Ulysses by James Joyce: Chapter 14

In this chapter, Bloom goes to visit Mina Purefoy who is in a hospital awaiting the birth of her children after a long and difficult pregnancy (which was mentioned in an earlier chapter). There he finds Stephen Dedalus drinking with a group of young men, some of them medicals who work in the hospital, as they await news about the birth. Their drunkenness causes all these young men to start holding a raucous discussion about the nature of birth, pregnancy, and intercourse.

This chapter is patterned on the episode of the Odyssey when Odysseus sails his men to the island of Helios (the sun deity) and they slaughter the deity’s oxen. As a punishment for this act no one except Odysseus survives the trip home. Like the ancient epic, all these men cannot change destiny once the pregnancy has happened and must wait around for an event out of their control, but with a modern twist in that they have very little to no participation in causing the event unlike in the ancient epic where the actions of Odysseus’ men lead directly to their fated punishment. The foolishness of Odysseus’ men killing the oxen after being warned what would happen is paralleled by the foolish thoughtless talk about women, birth, and pregnancy in which the men have little control and little participation in making happen, yet they still try to control it through their discourse. The young men mention cattle a few times as a derogatory metaphor for women. At least I think that’s what they were talking about as this was a rather difficult chapter.

Nevertheless, this might’ve been one of my favorite chapters in the book. Besides being structured around the Odyssey episode and the discussion of these men, it also is structured around the symbolic birth of the English language, with Joyce starting with Latin and moving all the way to the writing styles of the major writers of his own age. By doing this he is symbolically reenacting the birth of English historically as a parallel to the birth of a baby; this revisits an earlier idea of Stephen’s from the chapter in the National Library where he discusses his belief that men make up for their inability to give birth by creating works of literary art. The works of art are their “children.”

Joyce not only has a great deal of fun imitating and sometimes blatantly parodying the styles found throughout English literary history, but this act tells us a lot about his deeper goals. Like in the National Library chapter in which Joyce hints he might be the equal to Shakespeare, or the closest writer in the modern age, he is now reiterating this point by incorporating all the other styles of great writers of the past into his own literary project. It’s a statement that he sees himself as a worthy successor to all these writers and that his work is a culmination of their past work. Likewise, while the content of these different styles is the ridiculous discussion about birth and pregnancy the men are holding, despite never experiencing pregnancy, the narrative constantly shifts into different literary styles, suggesting the content is empty and a bunch of hot air, whereas the styles themselves are what has value and what makes these otherwise ridiculous discussions interesting. By doing this Joyce is distinguishing between the ephemeral discussion of a bunch of drunk men (all hot air that will be forgotten tomorrow) with literary discourse (even if the content is forgotten and becomes unimportant, the styles themselves will live on in history).

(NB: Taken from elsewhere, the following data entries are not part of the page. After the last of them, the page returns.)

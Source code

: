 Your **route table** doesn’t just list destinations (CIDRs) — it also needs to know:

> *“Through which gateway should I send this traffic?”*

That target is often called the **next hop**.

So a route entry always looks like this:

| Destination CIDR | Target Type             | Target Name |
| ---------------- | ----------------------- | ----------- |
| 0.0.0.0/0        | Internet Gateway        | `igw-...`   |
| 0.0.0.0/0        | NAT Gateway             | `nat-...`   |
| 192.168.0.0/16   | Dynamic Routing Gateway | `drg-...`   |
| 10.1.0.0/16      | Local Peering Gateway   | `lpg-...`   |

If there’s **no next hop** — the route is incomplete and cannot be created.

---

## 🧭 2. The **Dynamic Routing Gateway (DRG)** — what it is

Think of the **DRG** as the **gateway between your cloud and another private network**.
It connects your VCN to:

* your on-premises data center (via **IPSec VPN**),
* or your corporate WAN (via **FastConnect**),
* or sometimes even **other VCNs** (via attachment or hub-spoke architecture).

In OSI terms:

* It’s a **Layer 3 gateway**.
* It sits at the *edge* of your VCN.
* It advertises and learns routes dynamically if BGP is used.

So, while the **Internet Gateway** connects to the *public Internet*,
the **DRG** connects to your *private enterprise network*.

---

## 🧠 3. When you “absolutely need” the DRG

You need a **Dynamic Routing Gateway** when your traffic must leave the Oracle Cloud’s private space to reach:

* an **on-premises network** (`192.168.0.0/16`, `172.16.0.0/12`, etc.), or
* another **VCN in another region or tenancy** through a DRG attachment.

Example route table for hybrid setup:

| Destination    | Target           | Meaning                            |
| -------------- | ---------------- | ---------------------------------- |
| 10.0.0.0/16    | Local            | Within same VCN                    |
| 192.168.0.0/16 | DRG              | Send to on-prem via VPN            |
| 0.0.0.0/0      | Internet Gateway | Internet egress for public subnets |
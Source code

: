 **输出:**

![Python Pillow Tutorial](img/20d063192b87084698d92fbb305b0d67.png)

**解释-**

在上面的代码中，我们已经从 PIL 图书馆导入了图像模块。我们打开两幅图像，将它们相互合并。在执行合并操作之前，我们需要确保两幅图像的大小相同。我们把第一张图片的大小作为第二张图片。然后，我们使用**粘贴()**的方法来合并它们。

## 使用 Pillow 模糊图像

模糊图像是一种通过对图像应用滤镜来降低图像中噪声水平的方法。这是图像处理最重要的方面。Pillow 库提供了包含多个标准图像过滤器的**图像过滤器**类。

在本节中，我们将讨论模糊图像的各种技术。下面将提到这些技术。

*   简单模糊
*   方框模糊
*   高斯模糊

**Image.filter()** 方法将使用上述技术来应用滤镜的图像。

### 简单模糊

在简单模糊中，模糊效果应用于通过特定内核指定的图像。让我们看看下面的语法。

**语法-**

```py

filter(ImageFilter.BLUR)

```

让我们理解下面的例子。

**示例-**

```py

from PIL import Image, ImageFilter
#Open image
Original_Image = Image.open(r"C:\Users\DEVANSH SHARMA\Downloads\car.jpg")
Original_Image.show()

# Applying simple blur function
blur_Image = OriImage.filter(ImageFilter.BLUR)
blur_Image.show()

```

It also fits into the theme of the past haunting the present and the inability of people to escape the “nightmare” of history. Joyce seems to hint that we shouldn’t try to escape history, it’s impossible, but rather incorporate it into a new reality, an artistic reality. Our only hope to move away from history is to give “birth,” artistic or otherwise, and create something new from the old. It’s not so much a full-fledged escape, which is impossible as we ourselves are the products of history, but a slight nudge forward, and this is exactly what we see happening in the Joyce’s sequence of literary parodies.